The latter quantity is a pseudo-scalar [38] and changes signs under inversion and reflection, which are the two symmetry operations relating enantiomers.

4. Conclusions

In this work, we have reported the measured MCD spectra for ROT-300 in the range 600–200 nm, recorded both in chiral and achiral solvents: the molecule presented two sets of enantiomeric conformers that were equally balanced in achiral solvents, thus giving only an MCD optical response; on the contrary, they were slightly unbalanced in chiral solvents and thus, in this case, they presented iCD spectra together with MCD spectra. It is interesting to notice that some relevant MCD features were also observed in a region where CD is quite weak. It is well known that the origins of MCD and CD bands are quite different [21,22,23,24] and, thus, the two types of spectroscopic response may not resemble each other; a similar situation has been recently observed in other chiral systems [36].

The DFT calculations were of great help in the spectral analysis; in particular, herein, an evaluation of B term and rotational strengths gave an excellent comparison of calculated and experimental spectra. The interest of this example is that on one side, the chirality was just an induced chirality and, on the other hand, the major conformer was highly symmetric, permitting a clear classification of the transition moments involved and thus greatly simplifying the interpretation.

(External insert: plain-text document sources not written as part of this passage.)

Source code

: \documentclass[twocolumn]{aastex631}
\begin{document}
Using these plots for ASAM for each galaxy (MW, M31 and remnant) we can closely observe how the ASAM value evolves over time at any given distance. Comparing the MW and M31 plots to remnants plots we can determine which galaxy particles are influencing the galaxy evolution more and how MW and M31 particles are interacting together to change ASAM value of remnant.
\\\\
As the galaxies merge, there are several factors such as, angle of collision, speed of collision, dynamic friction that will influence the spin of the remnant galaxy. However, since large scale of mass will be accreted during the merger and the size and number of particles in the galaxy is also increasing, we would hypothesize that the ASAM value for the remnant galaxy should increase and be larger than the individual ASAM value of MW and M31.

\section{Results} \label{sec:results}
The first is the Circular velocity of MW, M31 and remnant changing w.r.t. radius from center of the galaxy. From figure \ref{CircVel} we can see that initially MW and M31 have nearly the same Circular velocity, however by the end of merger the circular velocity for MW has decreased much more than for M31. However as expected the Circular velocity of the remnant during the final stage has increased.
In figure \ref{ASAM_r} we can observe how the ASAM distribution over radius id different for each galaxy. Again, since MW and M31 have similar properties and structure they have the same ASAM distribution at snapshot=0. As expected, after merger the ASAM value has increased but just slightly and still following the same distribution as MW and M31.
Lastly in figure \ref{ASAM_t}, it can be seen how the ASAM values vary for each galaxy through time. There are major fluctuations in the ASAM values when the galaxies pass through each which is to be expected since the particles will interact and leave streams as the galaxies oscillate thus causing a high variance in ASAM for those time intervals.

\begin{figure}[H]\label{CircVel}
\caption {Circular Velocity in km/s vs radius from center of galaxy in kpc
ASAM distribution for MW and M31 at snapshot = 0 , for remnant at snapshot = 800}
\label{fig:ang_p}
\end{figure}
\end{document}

The comparison calculations-experiments were excellent, even if not perfect, and this calls for further improving the computational approach, with methods that have not been employed here, for example, accounting for vibronic features [41], which do not behave the same way in achiral and chiral solvents (see Figure 1 and Figure 2).

Furthermore, studies of this type may be of interest in the framework of searching for hints of magneto-chiroptical effects [42].